In an aspect, the apparatus 1502/1502' (UE) may further include means for determining that communication with the base station using the third beam fails, and means for performing a beam recovery procedure to select a fourth beam upon the determination that the communication using the third beam fails. In an aspect, the means for performing the beam recovery procedure is configured to: transmit, to the base station, a random access channel (RACH) signal that indicates the fourth beam, wherein the RACH signal is used to select the fourth beam for the base station to communicate with the UE. In an aspect, the means for performing the beam recovery procedure is configured to: transmit, to the base station, a beam recovery request that indicates the fourth beam, where the beam recovery request is used to select the fourth beam for the base station to communicate with the UE.

The aforementioned means may be one or more of the aforementioned components of the apparatus 1502 and/or the processing system 1614 of the apparatus 1502' configured to perform the functions recited by the aforementioned means. As described supra, the processing system 1614 may include the TX Processor 368, the RX Processor 356, and the controller/processor 359. As such, in one configuration, the aforementioned means may be the TX Processor 368, the RX Processor 356, and the controller/processor 359 configured to perform the functions recited by the aforementioned means.

The previous description is provided to enable any person skilled in the art to practice the various aspects described herein. Various modifications to these aspects will be readily apparent to those skilled in the art, and the generic principles defined herein may be applied to other aspects. Thus, the claims are not intended to be limited to the aspects shown herein, but is to be accorded the full scope consistent with the language claims, wherein reference to an element in the singular is not intended to mean "one and only one" unless specifically so stated, but rather "one or more." The word "exemplary" is used herein to mean "serving as an example, instance, or illustration." Any aspect described herein as "exemplary" is not necessarily to be construed as preferred or advantageous over other aspects. Unless specifically stated otherwise, the term "some" refers to one or more.
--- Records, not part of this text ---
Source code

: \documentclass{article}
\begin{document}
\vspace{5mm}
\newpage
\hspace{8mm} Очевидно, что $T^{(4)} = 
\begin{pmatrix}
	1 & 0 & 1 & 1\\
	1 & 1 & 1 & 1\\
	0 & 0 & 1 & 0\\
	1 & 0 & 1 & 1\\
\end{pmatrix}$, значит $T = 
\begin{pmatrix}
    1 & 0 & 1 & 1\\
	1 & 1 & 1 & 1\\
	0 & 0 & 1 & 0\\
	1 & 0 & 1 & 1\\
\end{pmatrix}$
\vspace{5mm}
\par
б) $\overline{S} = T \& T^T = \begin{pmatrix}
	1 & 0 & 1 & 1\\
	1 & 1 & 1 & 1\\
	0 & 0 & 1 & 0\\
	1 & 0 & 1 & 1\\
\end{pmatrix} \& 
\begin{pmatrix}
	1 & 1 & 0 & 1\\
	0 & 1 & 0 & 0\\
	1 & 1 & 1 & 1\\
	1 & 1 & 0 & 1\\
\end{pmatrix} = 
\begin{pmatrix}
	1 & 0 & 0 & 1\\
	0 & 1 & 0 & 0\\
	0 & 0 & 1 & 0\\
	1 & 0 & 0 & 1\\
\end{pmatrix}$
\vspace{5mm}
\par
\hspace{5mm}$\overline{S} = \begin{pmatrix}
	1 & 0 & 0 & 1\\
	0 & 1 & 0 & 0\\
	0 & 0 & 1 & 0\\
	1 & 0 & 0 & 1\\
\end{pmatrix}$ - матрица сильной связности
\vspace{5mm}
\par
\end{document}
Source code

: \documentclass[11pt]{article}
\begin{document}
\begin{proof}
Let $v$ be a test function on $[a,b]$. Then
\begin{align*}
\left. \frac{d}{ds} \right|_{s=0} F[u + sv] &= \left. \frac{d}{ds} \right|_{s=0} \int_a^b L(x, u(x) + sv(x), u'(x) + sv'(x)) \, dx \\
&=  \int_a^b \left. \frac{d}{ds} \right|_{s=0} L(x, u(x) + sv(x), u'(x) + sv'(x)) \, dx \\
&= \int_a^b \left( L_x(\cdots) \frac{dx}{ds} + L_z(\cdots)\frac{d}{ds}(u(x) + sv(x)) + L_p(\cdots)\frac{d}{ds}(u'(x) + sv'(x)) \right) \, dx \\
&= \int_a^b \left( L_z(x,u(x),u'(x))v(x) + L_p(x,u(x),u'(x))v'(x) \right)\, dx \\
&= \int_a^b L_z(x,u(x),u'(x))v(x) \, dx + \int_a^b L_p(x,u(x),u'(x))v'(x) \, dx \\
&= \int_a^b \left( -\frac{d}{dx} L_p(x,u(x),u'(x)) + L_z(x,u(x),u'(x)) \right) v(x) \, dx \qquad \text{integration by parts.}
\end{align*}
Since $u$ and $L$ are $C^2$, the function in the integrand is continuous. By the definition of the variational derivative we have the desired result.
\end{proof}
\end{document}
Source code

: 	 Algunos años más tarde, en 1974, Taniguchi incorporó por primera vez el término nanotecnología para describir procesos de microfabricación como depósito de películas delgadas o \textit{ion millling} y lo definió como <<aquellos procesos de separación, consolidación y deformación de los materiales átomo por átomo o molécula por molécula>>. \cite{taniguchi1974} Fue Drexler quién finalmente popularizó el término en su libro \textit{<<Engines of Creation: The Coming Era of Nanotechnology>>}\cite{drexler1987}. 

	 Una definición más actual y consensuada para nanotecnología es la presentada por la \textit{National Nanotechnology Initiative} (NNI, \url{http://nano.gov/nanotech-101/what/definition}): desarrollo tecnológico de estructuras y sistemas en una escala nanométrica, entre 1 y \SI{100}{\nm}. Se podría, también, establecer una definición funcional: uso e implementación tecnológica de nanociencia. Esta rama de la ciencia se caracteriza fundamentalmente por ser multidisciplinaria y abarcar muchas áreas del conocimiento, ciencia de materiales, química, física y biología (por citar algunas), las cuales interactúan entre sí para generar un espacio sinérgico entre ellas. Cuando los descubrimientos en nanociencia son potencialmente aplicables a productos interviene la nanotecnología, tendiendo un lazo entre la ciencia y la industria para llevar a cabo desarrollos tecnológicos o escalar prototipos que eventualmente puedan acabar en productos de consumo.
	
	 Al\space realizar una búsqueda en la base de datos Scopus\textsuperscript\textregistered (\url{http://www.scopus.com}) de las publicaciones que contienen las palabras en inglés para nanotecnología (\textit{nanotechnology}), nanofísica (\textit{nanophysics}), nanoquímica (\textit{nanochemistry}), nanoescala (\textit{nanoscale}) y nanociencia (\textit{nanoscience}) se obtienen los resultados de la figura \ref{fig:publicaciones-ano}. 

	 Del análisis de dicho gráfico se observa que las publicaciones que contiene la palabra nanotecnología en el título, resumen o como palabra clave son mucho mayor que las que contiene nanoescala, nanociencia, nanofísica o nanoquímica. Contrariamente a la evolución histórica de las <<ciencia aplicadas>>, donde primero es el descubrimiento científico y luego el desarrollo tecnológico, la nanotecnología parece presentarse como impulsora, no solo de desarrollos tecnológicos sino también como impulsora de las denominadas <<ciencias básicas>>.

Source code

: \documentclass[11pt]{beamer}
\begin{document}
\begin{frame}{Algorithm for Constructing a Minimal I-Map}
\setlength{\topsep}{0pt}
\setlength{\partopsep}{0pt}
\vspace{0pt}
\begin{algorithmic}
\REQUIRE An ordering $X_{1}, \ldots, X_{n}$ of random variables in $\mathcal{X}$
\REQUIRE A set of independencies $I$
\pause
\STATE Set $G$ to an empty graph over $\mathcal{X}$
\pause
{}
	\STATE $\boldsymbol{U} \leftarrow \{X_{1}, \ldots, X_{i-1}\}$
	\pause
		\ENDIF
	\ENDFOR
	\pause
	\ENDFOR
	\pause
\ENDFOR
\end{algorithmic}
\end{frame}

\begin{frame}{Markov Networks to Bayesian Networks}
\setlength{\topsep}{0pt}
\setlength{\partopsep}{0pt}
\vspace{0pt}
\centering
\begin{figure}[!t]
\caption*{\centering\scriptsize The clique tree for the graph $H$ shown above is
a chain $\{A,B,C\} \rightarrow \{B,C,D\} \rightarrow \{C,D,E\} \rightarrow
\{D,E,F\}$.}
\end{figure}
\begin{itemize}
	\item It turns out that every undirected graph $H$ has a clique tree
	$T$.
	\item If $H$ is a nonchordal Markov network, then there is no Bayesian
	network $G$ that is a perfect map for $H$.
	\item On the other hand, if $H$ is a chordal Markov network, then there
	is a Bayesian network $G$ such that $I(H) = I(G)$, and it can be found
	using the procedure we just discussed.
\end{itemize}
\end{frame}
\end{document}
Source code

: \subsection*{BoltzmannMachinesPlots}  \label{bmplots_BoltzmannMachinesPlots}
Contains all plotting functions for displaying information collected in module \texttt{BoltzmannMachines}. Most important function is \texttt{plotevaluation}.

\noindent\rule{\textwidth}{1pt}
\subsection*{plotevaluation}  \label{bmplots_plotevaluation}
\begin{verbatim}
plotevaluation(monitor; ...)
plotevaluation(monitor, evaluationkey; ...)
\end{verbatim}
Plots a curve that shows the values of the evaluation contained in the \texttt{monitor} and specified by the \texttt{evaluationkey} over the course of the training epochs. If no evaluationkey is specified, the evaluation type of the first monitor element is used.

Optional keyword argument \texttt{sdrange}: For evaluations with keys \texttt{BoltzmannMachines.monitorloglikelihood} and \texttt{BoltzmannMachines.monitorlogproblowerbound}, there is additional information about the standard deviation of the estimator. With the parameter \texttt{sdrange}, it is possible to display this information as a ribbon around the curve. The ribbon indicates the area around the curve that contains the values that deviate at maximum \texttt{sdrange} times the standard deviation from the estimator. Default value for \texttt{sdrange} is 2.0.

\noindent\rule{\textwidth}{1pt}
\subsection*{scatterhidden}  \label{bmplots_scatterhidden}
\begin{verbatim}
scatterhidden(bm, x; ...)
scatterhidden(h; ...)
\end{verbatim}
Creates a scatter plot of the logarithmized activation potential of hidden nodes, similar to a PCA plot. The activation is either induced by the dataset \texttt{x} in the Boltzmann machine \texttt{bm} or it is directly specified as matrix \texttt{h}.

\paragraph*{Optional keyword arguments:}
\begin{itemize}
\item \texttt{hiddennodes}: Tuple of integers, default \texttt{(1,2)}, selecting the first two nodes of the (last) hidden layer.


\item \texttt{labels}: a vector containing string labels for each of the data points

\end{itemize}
Combinations such as "at least one of A, B, or C," "one or more of A, B, or C," "at least one of A, B, and C," "one or more of A, B, and C," and "A, B, C, or any combination thereof' include any combination of A, B, and/or C, and may include multiples of A, multiples of B, or multiples of C. Specifically, combinations such as "at least one of A, B, or C," "one or more of A, B, or C," "at least one of A, B, and C," "one or more of A, B, and C," and "A, B, C, or any combination thereof' may be A only, B only, C only, A and B, A and C, B and C, or A and B and C, where any such combinations may contain one or more member or members of A, B, or C.